Quick answer
To convert EML files with attachments to PDF, decide whether attachments should be extracted as original files or embedded into the PDF. Use extraction when preserving originals matters. Use embedding for supported image and PDF attachments when a single complete review document is more useful.
How attachments live inside EML files
An EML file can include attachments as MIME parts. The attachment may be a PDF invoice, a PNG screenshot, a spreadsheet, a ZIP file, or almost anything else. During conversion, the app needs to decode those parts and decide what to do with them.
Option 1: extract attachments
Extraction saves attachments into a folder next to the converted PDFs. This is the safest default when you need originals preserved exactly as they were sent. It is also better for files that do not render naturally inside a PDF, such as spreadsheets, archives, or proprietary document formats.
Extraction is usually best for legal review, finance records, and audit packages because it keeps the message PDF readable while preserving the attached source files separately.
Option 2: embed attachments
Embedding adds supported attachments directly into the PDF output.

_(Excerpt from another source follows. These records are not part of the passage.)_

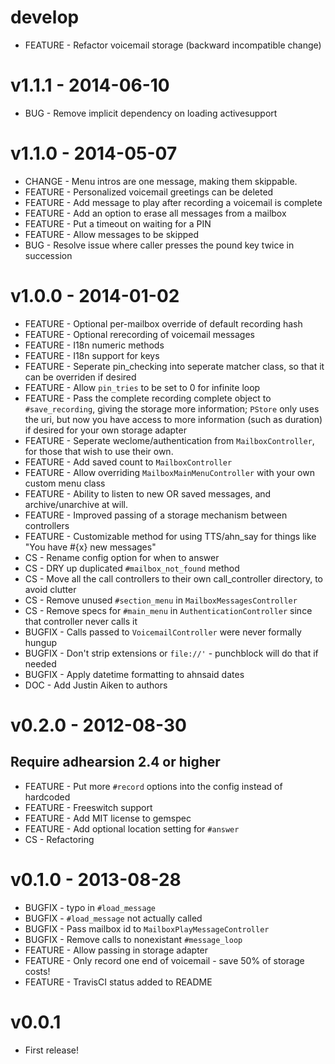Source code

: # develop
  * FEATURE - Refactor voicemail storage (backward incompatible change)

# v1.1.1 - 2014-06-10
  * BUG - Remove implicit dependency on loading activesupport

# v1.1.0 - 2014-05-07
  * CHANGE - Menu intros are one message, making them skippable.
  * FEATURE - Personalized voicemail greetings can be deleted
  * FEATURE - Add message to play after recording a voicemail is complete
  * FEATURE - Add an option to erase all messages from a mailbox
  * FEATURE - Put a timeout on waiting for a PIN
  * FEATURE - Allow messages to be skipped
  * BUG - Resolve issue where caller presses the pound key twice in succession

# v1.0.0 - 2014-01-02
  * FEATURE - Optional per-mailbox override of default recording hash
  * FEATURE - Optional rerecording of voicemail messages
  * FEATURE - I18n numeric methods
  * FEATURE - I18n support for keys
  * FEATURE - Seperate pin_checking into seperate matcher class, so that it can be overriden if desired
  * FEATURE - Allow `pin_tries` to be set to 0 for infinite loop
  * FEATURE - Pass the complete recording complete object to `#save_recording`, giving the storage more information; `PStore` only uses the uri, but now you have access to more information (such as duration) if desired for your own storage adapter
  * FEATURE - Seperate weclome/authentication from `MailboxController`, for those that wish to use their own.
  * FEATURE - Add saved count to `MailboxController`
  * FEATURE - Allow overriding `MailboxMainMenuController` with your own custom menu class
  * FEATURE - Ability to listen to new OR saved messages, and archive/unarchive at will.
  * FEATURE - Improved passing of a storage mechanism between controllers
  * FEATURE - Customizable method for using TTS/ahn_say for things like "You have #{x} new messages"
  * CS - Rename config option for when to answer
  * CS - DRY up duplicated `#mailbox_not_found` method
  * CS - Move all the call controllers to their own call_controller directory, to avoid clutter
  * CS - Remove unused `#section_menu` in `MailboxMessagesController`
  * CS - Remove specs for `#main_menu` in `AuthenticationController` since that controller never calls it
  * BUGFIX - Calls passed to `VoicemailController` were never formally hungup
  * BUGFIX - Don't strip extensions or `file://'` - punchblock will do that if needed
  * BUGFIX - Apply datetime formatting to ahnsaid dates
  * DOC - Add Justin Aiken to authors

# v0.2.0 - 2012-08-30
  ## Require adhearsion 2.4 or higher
  * FEATURE - Put more `#record` options into the config instead of hardcoded
  * FEATURE - Freeswitch support
  * FEATURE - Add MIT license to gemspec
  * FEATURE - Add optional location setting for `#answer`
  * CS - Refactoring


# v0.1.0 - 2013-08-28
  * BUGFIX - typo in `#load_message`
  * BUGFIX - `#load_message` not actually called
  * BUGFIX - Pass mailbox id to `MailboxPlayMessageController`
  * BUGFIX - Remove calls to nonexistant `#message_loop`
  * FEATURE - Allow passing in storage adapter
  * FEATURE - Only record one end of voicemail - save 50% of storage costs!
  * FEATURE - TravisCI status added to README

# v0.0.1
  * First release!
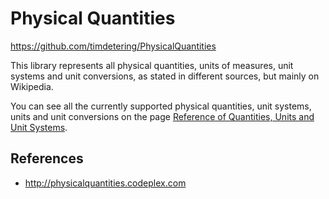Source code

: # Physical Quantities #
<https://github.com/timdetering/PhysicalQuantities>

This library represents all physical quantities, units of measures, unit systems and unit conversions, as stated in different sources, but mainly on Wikipedia.

You can see all the currently supported physical quantities, unit systems, units and unit conversions on the page [Reference of Quantities, Units and Unit Systems](http://physicalquantities.codeplex.com/wikipage?title=Reference%20of%20Quantities%2c%20Units%20and%20Unit%20Systems&referringTitle=Home "Reference of Quantities, Units and Unit Systems").

## References ##
 * <http://physicalquantities.codeplex.com>

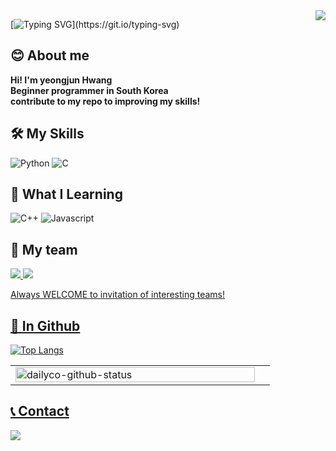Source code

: <div>
  <img src="https://hits.seeyoufarm.com/api/count/incr/badge.svg?url=https%3A%2F%2Fgithub.com%2Fappx720&count_bg=%23A127C2&title_bg=%23474747&icon=github.svg&icon_color=%23FFFFFF&title=visitors&edge_flat=false" align="right" />
</div>

[![Typing SVG](https://readme-typing-svg.demolab.com?font=Fira+Code&pause=1000&width=435&lines=Welcome+to+my+profile!)](https://git.io/typing-svg)


## 😊 About me
**Hi! I'm yeongjun Hwang<br>Beginner programmer in South Korea<br>contribute to my repo to improving my skills!**

## 🛠 My Skills
![Python][Python] ![C][C]

## 🏫 What I Learning
![C++][C++] ![Javascript][Javascript]

## 🤝 My team
<a href="https://github.com/comz8"><img src="https://img.shields.io/badge/comz-active-green">
<a href="https://github.com/Coderear"><img src="https://img.shields.io/badge/Coderear-pause-skyblue">

Always WELCOME to invitation of interesting teams!


## 📕 In Github

![Top Langs](https://github-readme-stats.vercel.app/api/top-langs/?username=appx720&layout=compact)
<table>
  <tr>
    <td align="top" width="50%">
      <img src="https://github-readme-stats.vercel.app/api?username=appx720&show_icons=true&hide=contribs&cache_seconds=86400&theme=gruvbox&hide_border=true" alt="dailyco-github-status" align="left" style="width: 98%" />
      </td>
  </tr>
</table>

## 📞 Contact
<a href="mailto:yeongjun0807@gmail.com"><img src="https://img.shields.io/badge/gmail-EA4335?style=for-the-badge&logo=Gmail&logoColor=white">


[Python]: https://img.shields.io/badge/python-306998?style=for-the-badge&logo=python&logoColor=white
[C]: https://img.shields.io/badge/c-A8B400?style=for-the-badge&logo=c&logoColor=white
[C++]: https://img.shields.io/badge/C++-00599C?style=for-the-badge&logo=cplusplus&logoColor=white
[Javascript]: https://img.shields.io/badge/JavaScript-f9ca24?style=for-the-badge&logo=javascript&logoColor=white
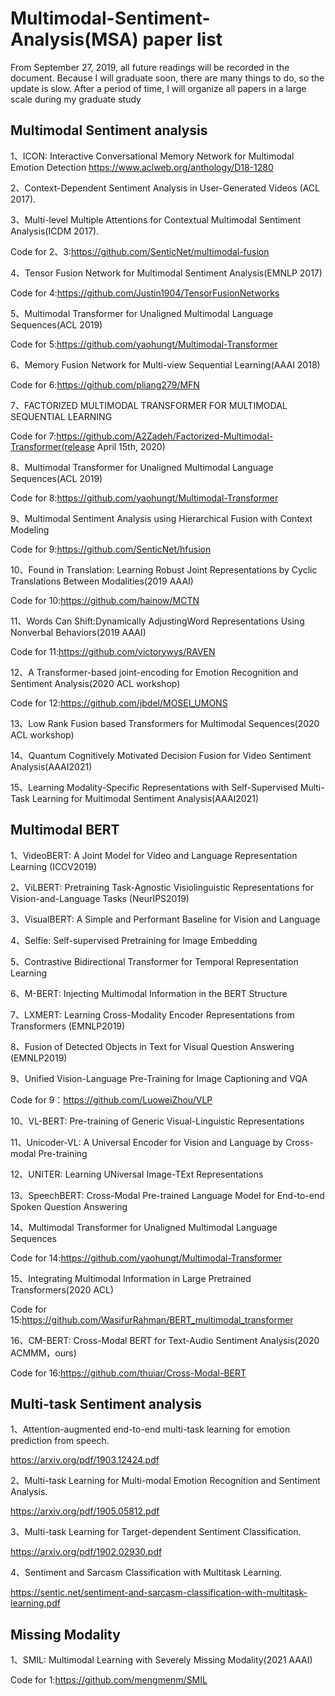 # Multimodal-Sentiment-Analysis(MSA) paper list
From September 27, 2019, all future readings will be recorded in the document. Because I will graduate soon, there are many things to do, so the update is slow. After a period of time, I will organize all papers in a large scale during my graduate study

## Multimodal Sentiment analysis
1、ICON: Interactive Conversational Memory Network for Multimodal Emotion Detection
https://www.aclweb.org/anthology/D18-1280

2、Context-Dependent Sentiment Analysis in User-Generated Videos (ACL 2017).

3、Multi-level Multiple Attentions for Contextual Multimodal Sentiment Analysis(ICDM 2017).

Code for 2、3:https://github.com/SenticNet/multimodal-fusion

4、Tensor Fusion Network for Multimodal Sentiment Analysis(EMNLP 2017)

Code for 4:https://github.com/Justin1904/TensorFusionNetworks

5、Multimodal Transformer for Unaligned Multimodal Language Sequences(ACL 2019)

Code for 5:https://github.com/yaohungt/Multimodal-Transformer

6、Memory Fusion Network for Multi-view Sequential Learning(AAAI 2018)

Code for 6:https://github.com/pliang279/MFN

7、FACTORIZED MULTIMODAL TRANSFORMER FOR MULTIMODAL SEQUENTIAL LEARNING

Code for 7:https://github.com/A2Zadeh/Factorized-Multimodal-Transformer(release April 15th, 2020)

8、Multimodal Transformer for Unaligned Multimodal Language Sequences(ACL 2019)

Code for 8:https://github.com/yaohungt/Multimodal-Transformer

9、Multimodal Sentiment Analysis using Hierarchical Fusion with Context Modeling

Code for 9:https://github.com/SenticNet/hfusion

10、Found in Translation: Learning Robust Joint Representations by Cyclic Translations Between Modalities(2019 AAAI)

Code for 10:https://github.com/hainow/MCTN

11、Words Can Shift:Dynamically AdjustingWord Representations Using Nonverbal Behaviors(2019 AAAI)

Code for 11:https://github.com/victorywys/RAVEN

12、A Transformer-based joint-encoding for Emotion Recognition and Sentiment Analysis(2020 ACL workshop)

Code for 12:https://github.com/jbdel/MOSEI_UMONS

13、Low Rank Fusion based Transformers for Multimodal Sequences(2020 ACL workshop)

14、Quantum Cognitively Motivated Decision Fusion for Video Sentiment Analysis(AAAI2021)

15、Learning Modality-Specific Representations with Self-Supervised Multi-Task Learning for Multimodal Sentiment Analysis(AAAI2021)

## Multimodal BERT
1、VideoBERT: A Joint Model for Video and Language Representation Learning (ICCV2019)

2、ViLBERT: Pretraining Task-Agnostic Visiolinguistic Representations for Vision-and-Language Tasks (NeurIPS2019)

3、VisualBERT: A Simple and Performant Baseline for Vision and Language

4、Selfie: Self-supervised Pretraining for Image Embedding

5、Contrastive Bidirectional Transformer for Temporal Representation Learning

6、M-BERT: Injecting Multimodal Information in the BERT Structure

7、LXMERT: Learning Cross-Modality Encoder Representations from Transformers (EMNLP2019)

8、Fusion of Detected Objects in Text for Visual Question Answering (EMNLP2019)

9、Unified Vision-Language Pre-Training for Image Captioning and VQA 

Code for 9：https://github.com/LuoweiZhou/VLP

10、VL-BERT: Pre-training of Generic Visual-Linguistic Representations

11、Unicoder-VL: A Universal Encoder for Vision and Language by Cross-modal Pre-training

12、UNITER: Learning UNiversal Image-TExt Representations

13、SpeechBERT: Cross-Modal Pre-trained Language Model for End-to-end Spoken Question Answering

14、Multimodal Transformer for Unaligned Multimodal Language Sequences

Code for 14:https://github.com/yaohungt/Multimodal-Transformer

15、Integrating Multimodal Information in Large Pretrained Transformers(2020 ACL)

Code for 15:https://github.com/WasifurRahman/BERT_multimodal_transformer

16、CM-BERT: Cross-Modal BERT for Text-Audio Sentiment Analysis(2020 ACMMM，ours)

Code for 16:https://github.com/thuiar/Cross-Modal-BERT

## Multi-task Sentiment analysis
1、Attention-augmented end-to-end multi-task learning for emotion prediction from speech.

https://arxiv.org/pdf/1903.12424.pdf

2、Multi-task Learning for Multi-modal Emotion Recognition and Sentiment Analysis.

https://arxiv.org/pdf/1905.05812.pdf

3、Multi-task Learning for Target-dependent Sentiment Classification.

https://arxiv.org/pdf/1902.02930.pdf

4、Sentiment and Sarcasm Classification with Multitask Learning.

https://sentic.net/sentiment-and-sarcasm-classification-with-multitask-learning.pdf

## Missing Modality

1、SMIL: Multimodal Learning with Severely Missing Modality(2021 AAAI)

Code for 1:https://github.com/mengmenm/SMIL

This is useful when image or PDF attachments are part of the record and reviewers should not have to open separate files.
The tradeoff is file size. A batch with many embedded images can produce large PDFs. That is not wrong, but it should be intentional.

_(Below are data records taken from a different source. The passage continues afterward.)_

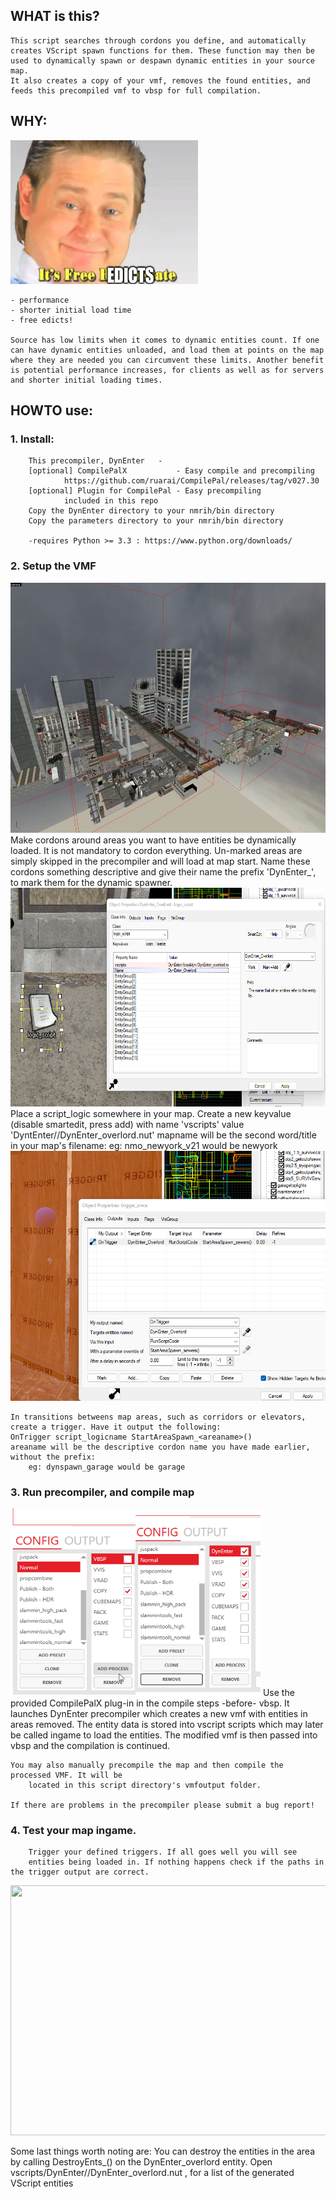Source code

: ## WHAT is this?
    This script searches through cordons you define, and automatically creates VScript spawn functions for them. These function may then be used to dynamically spawn or despawn dynamic entities in your source map. 
    It also creates a copy of your vmf, removes the found entities, and feeds this precompiled vmf to vbsp for full compilation.

## WHY:                         
<img src="images/itsfree.png" data-canonical-src="images/itsfree.png" width="300" height="230" />

    - performance
    - shorter initial load time
    - free edicts!

    Source has low limits when it comes to dynamic entities count. If one can have dynamic entities unloaded, and load them at points on the map where they are needed you can circumvent these limits. Another benefit is potential performance increases, for clients as well as for servers and shorter initial loading times.


## HOWTO use:

### 1.  Install:
        This precompiler, DynEnter   - 
        [optional] CompilePalX           - Easy compile and precompiling
                https://github.com/ruarai/CompilePal/releases/tag/v027.30
        [optional] Plugin for CompilePal - Easy precompiling
                included in this repo
        Copy the DynEnter directory to your nmrih/bin directory
        Copy the parameters directory to your nmrih/bin directory

        -requires Python >= 3.3 : https://www.python.org/downloads/

### 2.  Setup the VMF
<img src="images/cordoning.jpg" data-canonical-src="images/cordoning.jpg" width="600" height="400" />
    Make cordons around areas you want to have entities be dynamically loaded.
        It is not mandatory to cordon everything. Un-marked areas are simply skipped in the precompiler and will load at map start.
    Name these cordons something descriptive and give their name the prefix 'DynEnter_',   to mark them for the dynamic spawner.
<img src="images/setup_overlord.png" data-canonical-src="images/setup_overlord.png" width="600" height="350" />
    Place a script_logic somewhere in your map. Create a new keyvalue (disable smartedit, press add) with name 'vscripts' value 'DyntEnter/<mapname>/DynEnter_overlord.nut'
    mapname will be the second word/title in your map's filename:
        eg: nmo_newyork_v21 would be newyork
<img src="images/setup_trigger.png" data-canonical-src="images/setup_trigger.png" width="600" height="400" />

    In transitions betweens map areas, such as corridors or elevators, create a trigger. Have it output the following:
    OnTrigger script_logicname StartAreaSpawn_<areaname>()
    areaname will be the descriptive cordon name you have made earlier, without the prefix:
        eg: dynspawn_garage would be garage

### 3.  Run precompiler, and compile map
<img src="images/setupplug1.png" data-canonical-src="images/setupplug1.png" width="200" height="300" /><img src="images/setupplug2.png" data-canonical-src="images/setupplug2.png" width="200" height="300" />
        Use the provided CompilePalX plug-in in the compile steps -before- vbsp. It 
        launches DynEnter precompiler which creates a new vmf with entities in areas removed. The entity data is stored into vscript scripts which may later be called ingame to load the entities. The modified vmf is then passed into vbsp and the compilation is continued.


    You may also manually precompile the map and then compile the processed VMF. It will be
        located in this script directory's vmfoutput folder.

    If there are problems in the precompiler please submit a bug report!

### 4.  Test your map ingame. 
        Trigger your defined triggers. If all goes well you will see 
        entities being loaded in. If nothing happens check if the paths in the trigger output are correct.

<img src="images/demo.gif" data-canonical-src="images/demo.gif" width="600" height="400" />



Some last things worth noting are: 
    You can destroy the entities in the area by calling DestroyEnts_<areaname>() on the DynEnter_overlord entity.
    Open vscripts/DynEnter/<mapname>/DynEnter_overlord.nut , for a list of the generated VScript entities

Recommended settings by workflow
| Workflow | Recommended attachment handling |
|---|---|
| Legal evidence | Extract originals; embed only supported PDFs/images when reviewers need a single packet. |
| Finance records | Extract original invoices and receipts; optionally embed PDF receipts. |
| Support documentation | Embed screenshots; extract logs, ZIPs, and spreadsheets. |
| Personal archive | Extract by default to keep PDF files manageable. |
Do a representative test
Before converting a large folder, pick a few messages with different attachment types. Preview and export them. Confirm image attachments are readable, PDF attachments appear where expected, and extracted files land in the right folder.
Verification checklist
- Messages with attachment indicators have corresponding extracted files or embedded pages.
- Attachment filenames are readable and not overwritten.
- PDF file sizes are reasonable for the workflow.
- The email body still shows sender, recipient, subject, and timestamp.
- Original EML files are still preserved if you need source evidence.
Bottom line
Attachments are not an afterthought. They are often the reason the email matters. Pick extraction or embedding deliberately, test before batch export, and verify the result.
Frequently asked questions
Can EML files contain attachments?
Yes. Attachments are commonly stored as MIME parts inside the EML file.
Should attachments be embedded in the PDF?
Embed supported images or PDFs when you need a single complete record. Extract other files to preserve originals.
Can all attachment types be embedded?
No. Some file types are better extracted because they do not render naturally as PDF pages.
How do I verify attachment export?
Compare the source messages against the output folder and spot-check messages known to contain attachments.